Ah j’oubliais… Van Gogh, un chat pouilleux couvert de cicatrices qui traîne dans les buissons…
C’est tout ? Oui.
Mais alors il ne se passe rien ?
Si, tout le temps. Mais ça se déroule à l’intérieur de leurs têtes, il faut fermer les yeux pour le voir ou avoir une sensibilité exacerbée, au delà des normes, pour s’en apercevoir.
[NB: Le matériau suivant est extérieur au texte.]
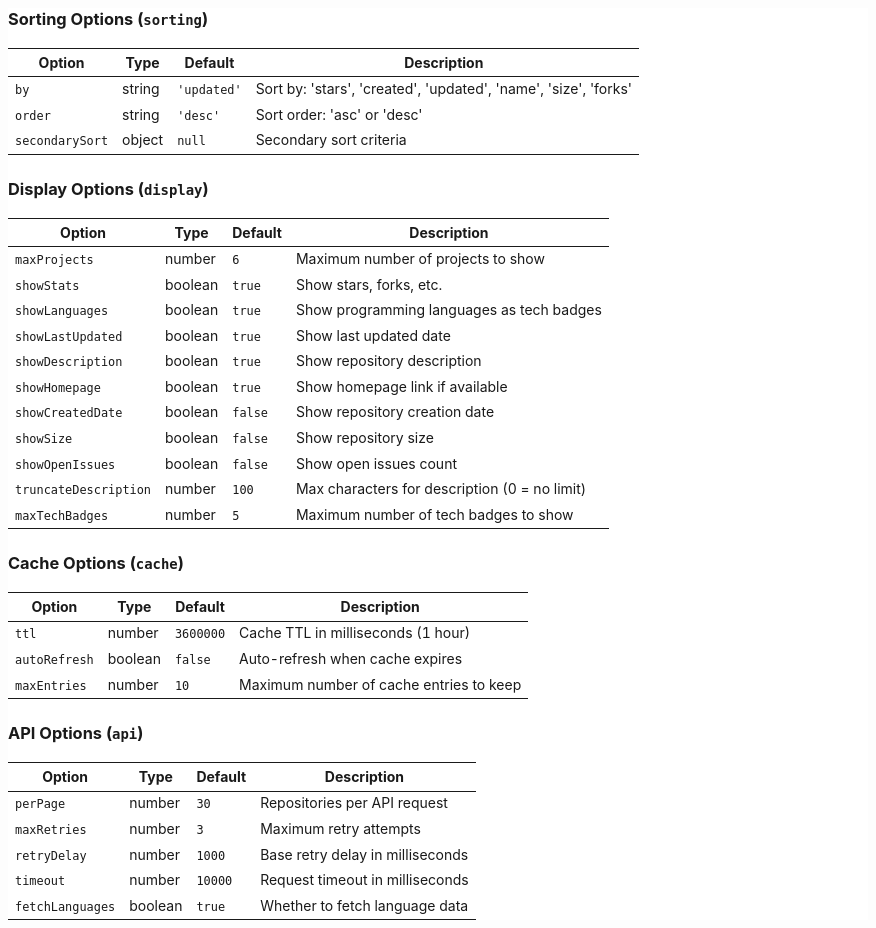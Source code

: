### Sorting Options (`sorting`)

| Option | Type | Default | Description |
|--------|------|---------|-------------|
| `by` | string | `'updated'` | Sort by: 'stars', 'created', 'updated', 'name', 'size', 'forks' |
| `order` | string | `'desc'` | Sort order: 'asc' or 'desc' |
| `secondarySort` | object | `null` | Secondary sort criteria |

### Display Options (`display`)

| Option | Type | Default | Description |
|--------|------|---------|-------------|
| `maxProjects` | number | `6` | Maximum number of projects to show |
| `showStats` | boolean | `true` | Show stars, forks, etc. |
| `showLanguages` | boolean | `true` | Show programming languages as tech badges |
| `showLastUpdated` | boolean | `true` | Show last updated date |
| `showDescription` | boolean | `true` | Show repository description |
| `showHomepage` | boolean | `true` | Show homepage link if available |
| `showCreatedDate` | boolean | `false` | Show repository creation date |
| `showSize` | boolean | `false` | Show repository size |
| `showOpenIssues` | boolean | `false` | Show open issues count |
| `truncateDescription` | number | `100` | Max characters for description (0 = no limit) |
| `maxTechBadges` | number | `5` | Maximum number of tech badges to show |

### Cache Options (`cache`)

| Option | Type | Default | Description |
|--------|------|---------|-------------|
| `ttl` | number | `3600000` | Cache TTL in milliseconds (1 hour) |
| `autoRefresh` | boolean | `false` | Auto-refresh when cache expires |
| `maxEntries` | number | `10` | Maximum number of cache entries to keep |

### API Options (`api`)

| Option | Type | Default | Description |
|--------|------|---------|-------------|
| `perPage` | number | `30` | Repositories per API request |
| `maxRetries` | number | `3` | Maximum retry attempts |
| `retryDelay` | number | `1000` | Base retry delay in milliseconds |
| `timeout` | number | `10000` | Request timeout in milliseconds |
| `fetchLanguages` | boolean | `true` | Whether to fetch language data |
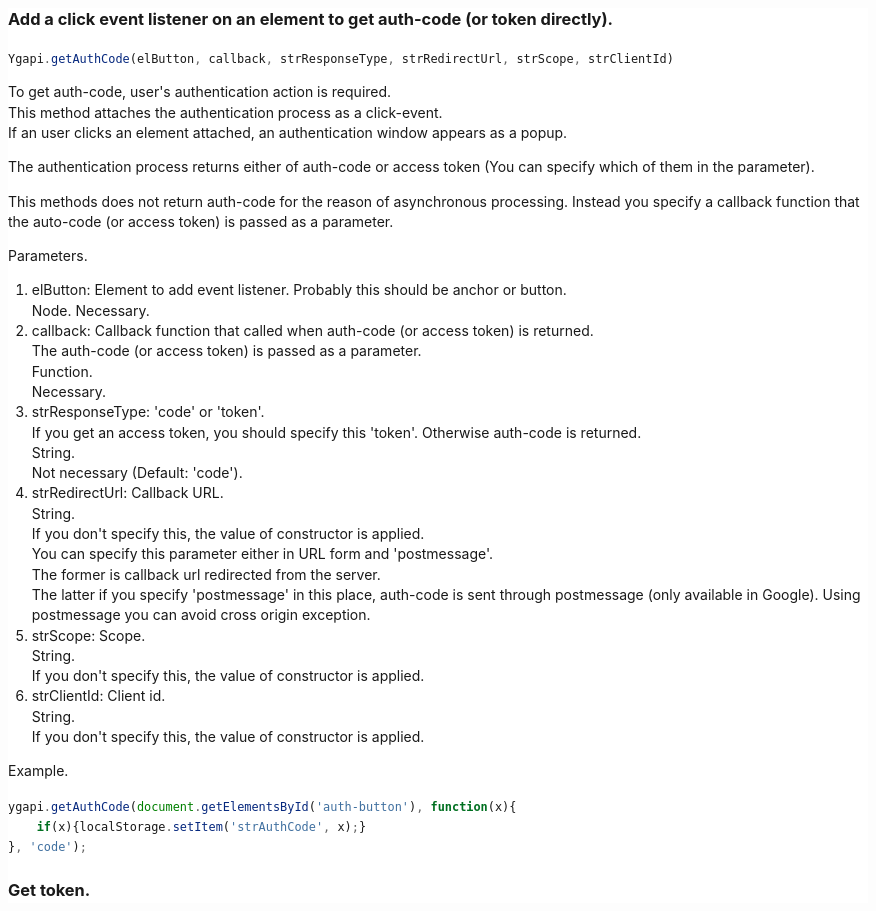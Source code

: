 

### Add a click event listener on an element to get auth-code (or token directly).

```*.js
Ygapi.getAuthCode(elButton, callback, strResponseType, strRedirectUrl, strScope, strClientId)
```

To get auth-code, user's authentication action is required.  
This method attaches the authentication process as a click-event.  
If an user clicks an element attached, an authentication window appears as a popup.

The authentication process returns either of auth-code or access token (You can specify which of them in the parameter).

This methods does not return auth-code for the reason of asynchronous processing. Instead you specify a callback function that the auto-code (or access token) is passed as a parameter.

Parameters.

1. elButton: Element to add event listener. Probably this should be anchor or button.  
Node. 
Necessary.
2. callback: Callback function that called when auth-code (or access token) is returned.  
The auth-code (or access token) is passed as a parameter.  
Function.  
Necessary.
3. strResponseType: 'code' or 'token'.  
If you get an access token, you should specify this 'token'. Otherwise auth-code is returned.  
String.  
Not necessary (Default: 'code').
4. strRedirectUrl: Callback URL.  
String.  
If you don't specify this, the value of constructor is applied.  
You can specify this parameter either in URL form and 'postmessage'.  
The former is callback url redirected from the server.  
The latter if you specify 'postmessage' in this place, auth-code is sent through postmessage (only available in Google). Using postmessage you can avoid cross origin exception.
5. strScope: Scope.  
String.  
If you don't specify this, the value of constructor is applied.
6. strClientId: Client id.  
String.  
If you don't specify this, the value of constructor is applied.

Example.

```**.js
ygapi.getAuthCode(document.getElementsById('auth-button'), function(x){
	if(x){localStorage.setItem('strAuthCode', x);}
}, 'code');
```



### Get token.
Parfois ça débouche quand même sur le monde des fourmis. Lorsque Chloe enlève les lamelles du store de sa fenêtre pour fabriquer un grand oiseau (qu’elle retrouvera dans le container derrière l’hôpital), ou se coupe les cheveux pour attirer l’attention du docteur Caramel qui ne s’en rendra même pas compte… « Et alors, Chloe, comment ça se passe aujourd’hui ? »
Et enfin, deux ou trois évènements dérangeants que je ne vous révèlerai pas, pour ménager le suspense…
Et ça se termine, comme toujours chez Céline, sans vraiment clore la boucle. Parce que la vie continue et se fiche de nos petites personnes.
« Autrefois j’ai vu un film qui s’appelait ‘un jour sans fin’. Ce jour était le 2 février, jour de la Chandeleur où l’on fête la marmotte en Amérique du Nord. Selon la tradition, ce jour-là, on doit observer l’entrée du terrier d’une marmotte. Si elle émerge et ne voit pas son ombre parce que le temps est nuageux, l’hiver finira bientôt. Par contre si elle voit son ombre parce que le temps est lumineux et clair, elle sera effrayée et se réfugiera de nouveau dans son trou et l’hiver continuera pendant six semaines supplémentaires. »
C’est très très fort. Poignant. Ecrit avec des phrases courtes et choquantes, d’autant plus dures qu’on sent l’infinie, que dis-je, l’infinitésimale besoin de tendresse qui sourd de ce troupeau d’aveugles volontaires qu’on enferme dans des boîtes blanches parce qu’on ne sait pas quoi en faire.
Je vous le dis comme je le pense. Céline est une des auteurs les plus originales que j’aie lus depuis que je suis chez Chloe des Lys. C’est une grande… et j’attends déjà son troisième roman avec gourmandise et un peu d’angoisse.